I don't even know why we have this template in the first place—the content is public domain, so there is no right of attribution to Britannica, and it doesn't help us in any way further edit or understand the articles. But slapping a category on the template is definitely a problem. Postdlf 04:03, 17 Oct 2004 (UTC)

I entirely concur, at least with the parts wrt the category. I disagree about the template itself - I think that it is, at the very least, polite to our readers to tell them when an article derives from a source from 1911. john k 04:54, 17 Oct 2004 (UTC)

  • I thought about it a bit more, and realized that such content does need to be flagged by the template only so that it can be verified and updated. Once this has been done, however, there is no need to label it as such. Do it under "references", if you must, but at that point the fact that it originally came from a 1911 source has no bearing on the article. Postdlf 05:02, 17 Oct 2004 (UTC)
  • In general, if it's a template that is used consistently, it's most conveniant to use one to add a category. Category:Days is added through a template, and it saved a lot of edits. -- User:Docu — Preceding unsigned comment added by Docu (talkcontribs) 06:54, 17 October 2004‎ (UTC)

This should be temporary

The only use of having a category, first of all, for articles from a common source is if that source requires some verification or updating, as is the case with a 1911 encyclopedia. So I can understand grouping those together to some extent. But after that has been done, the 1911 Britannica is a mere reference, not a defining feature of the article. List it under the "References" header and be done with it—no category. I think the template should be changed to reflect its temporary importance, perhaps adding a phrase like "After this article has been edited and the information verified to be current, please remove this template and list the Britannica under references." Postdlf 16:41, 11 Apr 2005 (UTC)
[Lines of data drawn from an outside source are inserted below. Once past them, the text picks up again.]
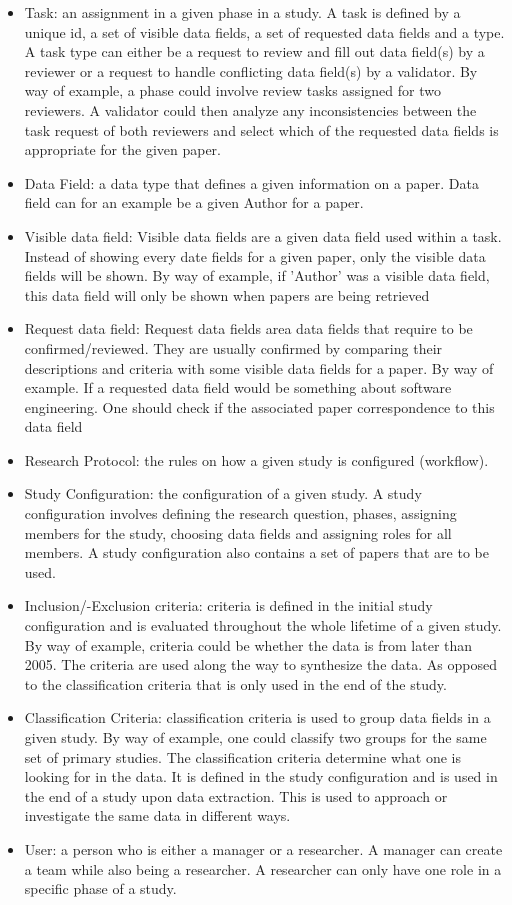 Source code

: \begin{itemize}
	\item Task: an assignment in a given phase in a study. A task is defined by a unique id, a set of visible data fields, a set of requested data fields and a type. A task type can either be a request to review and fill out data field(s) by a reviewer or a request to handle conflicting data field(s) by a validator. By way of example, a phase could involve review tasks assigned for two reviewers. A validator could then analyze any inconsistencies between the task request of both reviewers and select which of the requested data fields is appropriate for the given paper.
	\item Data Field: a data type that defines a given information on a paper. Data field can for an example be a given Author for a paper.
	\item Visible data field: Visible data fields are a given data field used within a task. Instead of showing every date fields for a given paper, only the visible data fields will be shown. By way of example, if 'Author' was a visible data field, this data field will only be shown when papers are being retrieved
	\item Request data field: Request data fields area data fields that require to be confirmed/reviewed. They are usually confirmed by comparing their descriptions and criteria with some visible data fields for a paper. By way of example. If a requested data field would be something about software engineering. One should check if the associated paper correspondence to this data field
	\item Research Protocol: the rules on how a given study is configured (workflow).
	\item Study Configuration: the configuration of a given study. A study configuration involves defining the research question, phases, assigning members for the study, choosing data fields and assigning roles for all members. A study configuration also contains a set of papers that are to be used. 
	\item Inclusion/-Exclusion criteria: criteria is defined in the initial study configuration and is evaluated throughout the whole lifetime of a given study. By way of example, criteria could be whether the data is from later than 2005. The criteria are used along the way to synthesize the data. As opposed to the classification criteria that is only used in the end of the study. 
	\item Classification Criteria: classification criteria is used to group data fields in a given study. By way of example, one could classify two groups for the same set of primary studies. The classification criteria determine what one is looking for in the data. It is defined in the study configuration and is used in the end of a study upon data extraction. This is used to approach or investigate the same data in different ways.
	\item User: a person who is either a manager or a researcher. A manager can create a team while also being a researcher. A researcher can only have one role in a specific phase of a study. 
\end{itemize}

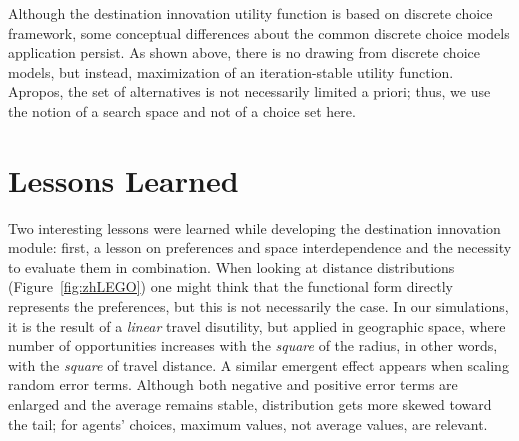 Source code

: 
Although the destination innovation utility function is based on discrete choice framework, some conceptual differences about the common discrete choice models application persist. 
As shown above, there is no drawing from discrete choice models, but instead, maximization of an iteration-stable utility function. 
Apropos, the set of alternatives is not necessarily limited a priori; thus, we use the notion of a search space and not of a choice set here.

\section{Lessons Learned}
Two interesting lessons were learned while developing the destination innovation module: 
first, a lesson on preferences and space interdependence and the necessity to evaluate them in combination. 
When looking at distance distributions (\eg Figure~\ref{fig:zhLEGO}) one might think that the functional form directly represents the preferences, but 
this is not necessarily the case. 
In our simulations, it is the result of a \emph{linear} travel disutility, but applied in geographic space, where number of opportunities increases with the \emph{square} of the radius, in other words, with the \emph{square} of travel distance. 
A similar emergent effect appears when scaling random error terms. 
Although both negative and positive error terms are enlarged and the average remains stable, distribution gets more skewed toward the tail; for agents' choices,  maximum values, not average values, are relevant.

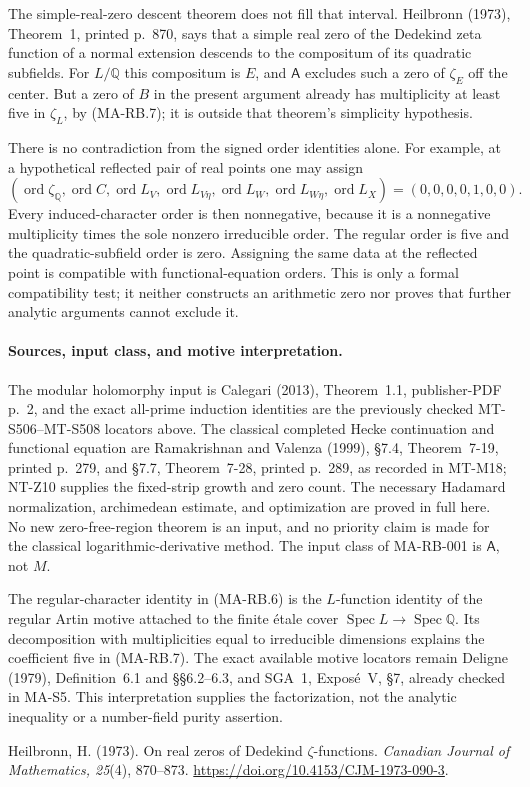 The simple-real-zero descent theorem does not fill that interval.
Heilbronn (1973), Theorem~1, printed p.~870, says that a simple
real zero of the Dedekind zeta function of a normal extension
descends to the compositum of its quadratic subfields.
For $L/\mathbb Q$ this compositum is $E$, and $\mathsf A$
excludes such a zero of $\zeta_E$ off the center.
But a zero of $B$ in the present argument already has
multiplicity at least five in $\zeta_L$, by (MA-RB.7);
it is outside that theorem's simplicity hypothesis.

There is no contradiction from the signed order identities alone.
For example, at a hypothetical reflected pair of real points one
may assign
\[
 (\operatorname{ord}\zeta_{\mathbb Q},
   \operatorname{ord}C,\operatorname{ord}L_V,
   \operatorname{ord}L_{V\eta},\operatorname{ord}L_W,
   \operatorname{ord}L_{W\eta},\operatorname{ord}L_X)
                       =(0,0,0,0,1,0,0).
 \tag{MA-RB.16}
\]
Every induced-character order is then nonnegative, because
it is a nonnegative multiplicity times the sole nonzero
irreducible order.  The regular order is five and the
quadratic-subfield order is zero.  Assigning the same data
at the reflected point is compatible with functional-equation
orders.  This is only a formal compatibility test; it neither
constructs an arithmetic zero nor proves that further analytic
arguments cannot exclude it.

\paragraph{Sources, input class, and motive interpretation.}
The modular holomorphy input is Calegari (2013), Theorem~1.1,
publisher-PDF p.~2, and the exact all-prime induction identities
are the previously checked MT-S506--MT-S508 locators above.
The classical completed Hecke continuation and functional
equation are Ramakrishnan and Valenza (1999), \S7.4,
Theorem~7-19, printed p.~279, and \S7.7, Theorem~7-28,
printed p.~289, as recorded in MT-M18; NT-Z10 supplies the
fixed-strip growth and zero count.  The necessary Hadamard
normalization, archimedean estimate, and optimization are
proved in full here.  No new zero-free-region theorem is an
input, and no priority claim is made for the classical
logarithmic-derivative method.  The input class of MA-RB-001
is $\mathsf A$, not $M$.

The regular-character identity in (MA-RB.6) is the
$L$-function identity of the regular Artin motive attached
to the finite \'etale cover $\operatorname{Spec}L\to
\operatorname{Spec}\mathbb Q$.  Its decomposition with
multiplicities equal to irreducible dimensions explains
the coefficient five in (MA-RB.7).
The exact available motive locators remain Deligne (1979),
Definition~6.1 and \S\S6.2--6.3, and SGA~1,
Expos\'e~V, \S7, already checked in MA-S5.
This interpretation supplies the factorization, not the
analytic inequality or a number-field purity assertion.

Heilbronn, H. (1973). On real zeros of Dedekind $\zeta$-functions.
\emph{Canadian Journal of Mathematics, 25}(4), 870--873.
\url{https://doi.org/10.4153/CJM-1973-090-3}.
Wikisource, article and other unused parameters

From my talk page:

==Category:Wikipedia articles incorporating text from the 1911 Encyclopædia Britannica with a wikisource parameter==

Category:Wikipedia articles incorporating text from the 1911 Encyclopædia Britannica with a wikisource parameter, which you created, has been nominated for possible deletion, merging, or renaming. If you would like to participate in the discussion, you are invited to add your comments at the category's entry on the Categories for discussion page. Thank you. Reventtalk 17:37, 7 July 2014 (UTC)

==Category:Wikipedia articles incorporating text from the 1911 Encyclopædia Britannica with an article parameter==

Category:Wikipedia articles incorporating text from the 1911 Encyclopædia Britannica with an article parameter, which you created, has been nominated for possible deletion, merging, or renaming. If you would like to participate in the discussion, you are invited to add your comments at the category's entry on the Categories for discussion page. Thank you. Reventtalk 17:41, 7 July 2014 (UTC)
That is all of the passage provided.